◆ **Action item**
Repeat everything from the first line of the listing below through the line that contains "The alignment procedure", exactly. Leave out pictures.

◆ **Given entries**
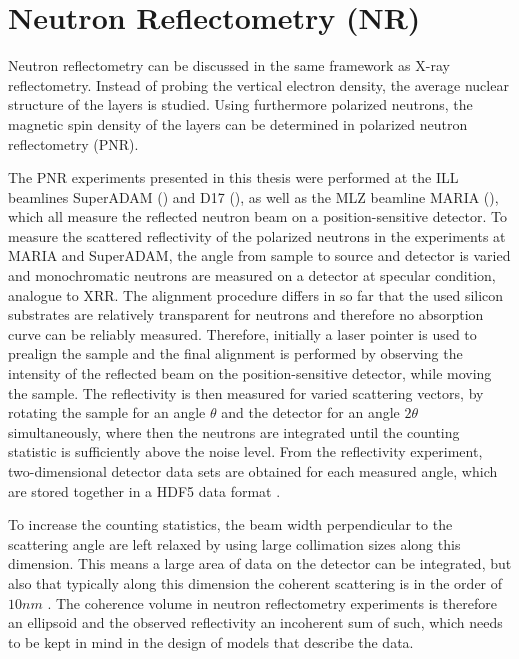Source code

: \documentclass[\main/dresen_thesis.tex]{subfiles}
\begin{document}
  \section{Neutron Reflectometry (NR)}
    \label{ch:methods:nr}
    Neutron reflectometry can be discussed in the same framework as X-ray reflectometry.
    Instead of probing the vertical electron density, the average nuclear structure of the layers is studied.
    Using furthermore polarized neutrons, the magnetic spin density of the layers can be determined in polarized neutron reflectometry (PNR).

    The PNR experiments presented in this thesis were performed at the ILL beamlines SuperADAM () and D17 (), as well as the MLZ beamline MARIA (), which all measure the reflected neutron beam on a position-sensitive detector.
    To measure the scattered reflectivity of the polarized neutrons in the experiments at MARIA and SuperADAM, the angle from sample to source and detector is varied and monochromatic neutrons are measured on a detector at specular condition, analogue to XRR.
    The alignment procedure differs in so far that the used silicon substrates are relatively transparent for neutrons and therefore no absorption curve can be reliably measured.
    Therefore, initially a laser pointer is used to prealign the sample and the final alignment is performed by observing the intensity of the reflected beam on the position-sensitive detector, while moving the sample.
    The reflectivity is then measured for varied scattering vectors, by rotating the sample for an angle $\theta$ and the detector for an angle $2 \theta$ simultaneously, where then the neutrons are integrated until the counting statistic is sufficiently above the noise level.
    From the reflectivity experiment, two-dimensional detector data sets are obtained for each measured angle, which are stored together in a HDF5 data format \cite{HDF5_1997_Hiera}.
    
    To increase the counting statistics, the beam width perpendicular to the scattering angle are left relaxed by using large collimation sizes along this dimension.
    This means a large area of data on the detector can be integrated, but also that typically along this dimension the coherent scattering is in the order of $10 \unit{nm}$ \cite{Mishra_2012_Selfa, Kronmueller_2007_Handb}.
    The coherence volume in neutron reflectometry experiments is therefore an ellipsoid and the observed reflectivity an incoherent sum of such, which needs to be kept in mind in the design of models that describe the data.
\end{document}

◆ **Reply to the exercise**
Source code

: \documentclass[\main/dresen_thesis.tex]{subfiles}
\begin{document}
  \section{Neutron Reflectometry (NR)}
    \label{ch:methods:nr}
    Neutron reflectometry can be discussed in the same framework as X-ray reflectometry.
    Instead of probing the vertical electron density, the average nuclear structure of the layers is studied.
    Using furthermore polarized neutrons, the magnetic spin density of the layers can be determined in polarized neutron reflectometry (PNR).

    The PNR experiments presented in this thesis were performed at the ILL beamlines SuperADAM () and D17 (), as well as the MLZ beamline MARIA (), which all measure the reflected neutron beam on a position-sensitive detector.
    To measure the scattered reflectivity of the polarized neutrons in the experiments at MARIA and SuperADAM, the angle from sample to source and detector is varied and monochromatic neutrons are measured on a detector at specular condition, analogue to XRR.
    The alignment procedure differs in so far that the used silicon substrates are relatively transparent for neutrons and therefore no absorption curve can be reliably measured.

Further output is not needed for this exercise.